Durante los tres años que viví en Japón, mi principal actividad de fin de semana satisfacía dos aficiones: viajar y el arte sacro. Nada complicado de combinar gracias al número de monasterios budistas y santuarios sintoístas que hay en las islas. Además, el shinkansen (tren bala) y la ubicación central de Nagoya me permitían plantarme en pocas horas en casi cualquier punto de la geografía nipona.

Como consecuencia de la fértil polinización cruzada entre el Dharma -proveniente de la India vía China y Corea en el siglo VI- y el animismo autóctono, distinguir los templos budistas de los sintoístas no es fácil; de hecho, la mayoría de los japoneses se sienten cómodos identificándose a la vez con ambas tradiciones.

La capacidad de asimilación de este pueblo queda reflejada, por ejemplo, en la nada rara ocurrencia de que las tres efemérides principales de toda la vida: nacimiento, boda y muerte, sean celebradas mediante los ritos sintoísta, cristiano y budista respectivamente. La asociación entre nacimiento y diosas de la fertilidad justifica la elección de rituales sintoístas para celebrar el nacimiento; la asociación entre muerte y renacimiento justifica los rituales budistas; ¿pero qué justificación habría para la elección de bodas cristianas? La respuesta es descorazonadora: ¡el glamur de los vestidos blancos de la novia!

Desde el punto de vista arquitectónico, las antiguas capitales, Kioto y Nara, poseen los templos, jardines y pagodas más monumentales y vistosos, diseminados como piedras preciosas incrustadas en un medallón en la primera, y concentrados como un gran brillante en la segunda.

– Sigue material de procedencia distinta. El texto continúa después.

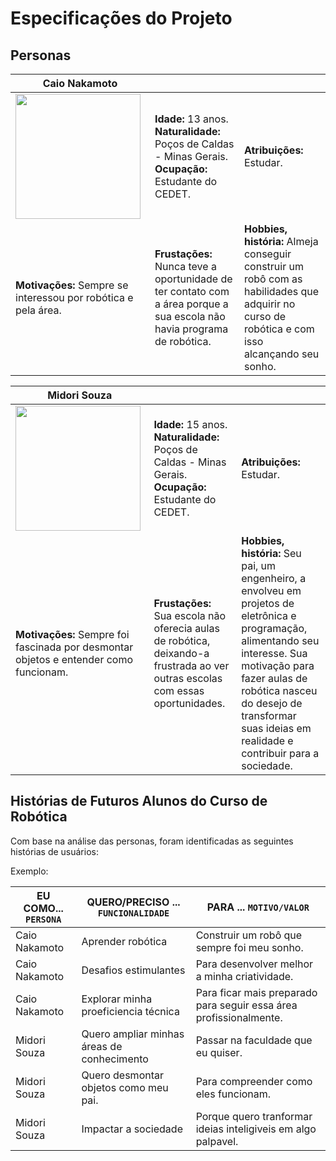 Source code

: # Especificações do Projeto

## Personas

|**Caio Nakamoto**|           |                             | 
|-------------------|-----------|-----------------------------|
<img src="https://github.com/ICEI-PUC-Minas-PPC-CC/ppc-cc-2023-2-ment2-manha-roboticacedet/assets/142806552/867674c4-7c24-4cb2-9cc6-25f8505c968c" width="200" height="200"/>|**Idade:** 13 anos. **Naturalidade:** Poços de Caldas - Minas Gerais. **Ocupação:** Estudante do CEDET.       |**Atribuições:** Estudar. 
|**Motivações:** Sempre se interessou por robótica e pela área.  |**Frustações:** Nunca teve a oportunidade de ter contato com a área porque a sua escola não havia programa de robótica.   |**Hobbies, história:** Almeja conseguir construir um robô com as habilidades que adquirir no curso de robótica e com isso alcançando seu sonho.


|**Midori Souza**|           |                             | 
|-------------------|-----------|-----------------------------|
<img src="https://github.com/ICEI-PUC-Minas-PPC-CC/ppc-cc-2023-2-ment2-manha-roboticacedet/assets/142806552/fd49b2c9-531d-4ec8-89cf-ed90d8420a42)" width="200" height="200"/>|**Idade:** 15 anos. **Naturalidade:** Poços de Caldas - Minas Gerais. **Ocupação:** Estudante do CEDET.       |**Atribuições:** Estudar. 
|**Motivações:** Sempre foi fascinada por desmontar objetos e entender como funcionam.  |**Frustações:** Sua escola não oferecia aulas de robótica, deixando-a frustrada ao ver outras escolas com essas oportunidades.   |**Hobbies, história:** Seu pai, um engenheiro, a envolveu em projetos de eletrônica e programação, alimentando seu interesse. Sua motivação para fazer aulas de robótica nasceu do desejo de transformar suas ideias em realidade e contribuir para a sociedade. 

## Histórias de Futuros Alunos do Curso de Robótica

Com base na análise das personas, foram identificadas as seguintes histórias de usuários:

Exemplo:

|EU COMO... `PERSONA`| QUERO/PRECISO ... `FUNCIONALIDADE` |PARA ... `MOTIVO/VALOR`                 |
|--------------------|------------------------------------|----------------------------------------|
|Caio Nakamoto | Aprender robótica | Construir um robô que sempre foi meu sonho. |
|Caio Nakamoto | Desafios estimulantes | Para desenvolver melhor a minha criatividade. |
|Caio Nakamoto | Explorar minha proeficiencia técnica | Para ficar mais preparado para seguir essa área profissionalmente. |
|Midori Souza | Quero ampliar minhas áreas de conhecimento | Passar na faculdade que eu quiser. |
|Midori Souza | Quero desmontar objetos como meu pai. | Para compreender como eles funcionam. |
|Midori Souza | Impactar a sociedade | Porque quero tranformar ideias inteligiveis em algo palpavel. |
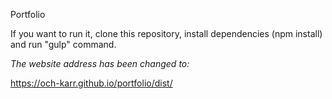 Portfolio

If you want to run it, clone this repository, install dependencies (npm install) and run "gulp" command.

*The website address has been changed to:*

https://och-karr.github.io/portfolio/dist/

Las veces que ejercí de Cicerone ante visitantes extranjeros solía elegir Kioto como destino obligado, y a su templo Sanjusangendo como atracción principal. Si treinta y dos latas de sopa Campbell causan gran impacto estético, ¿qué no conseguirán mil estatuas casi idénticas y de tamaño real de un bodisatva? Me divertía observar de refilón a mis acompañantes accediendo al templo, pues a todos –como a mí la primera vez– las mandíbulas se les aflojaban y las cejas se les arqueaban. La viva imagen del asombro.

Afortunadamente, Kioto fue respetada por las bombas americanas y hoy la humanidad todavía puede contar con tan irrepetibles joyas entre los haberes de su patrimonio.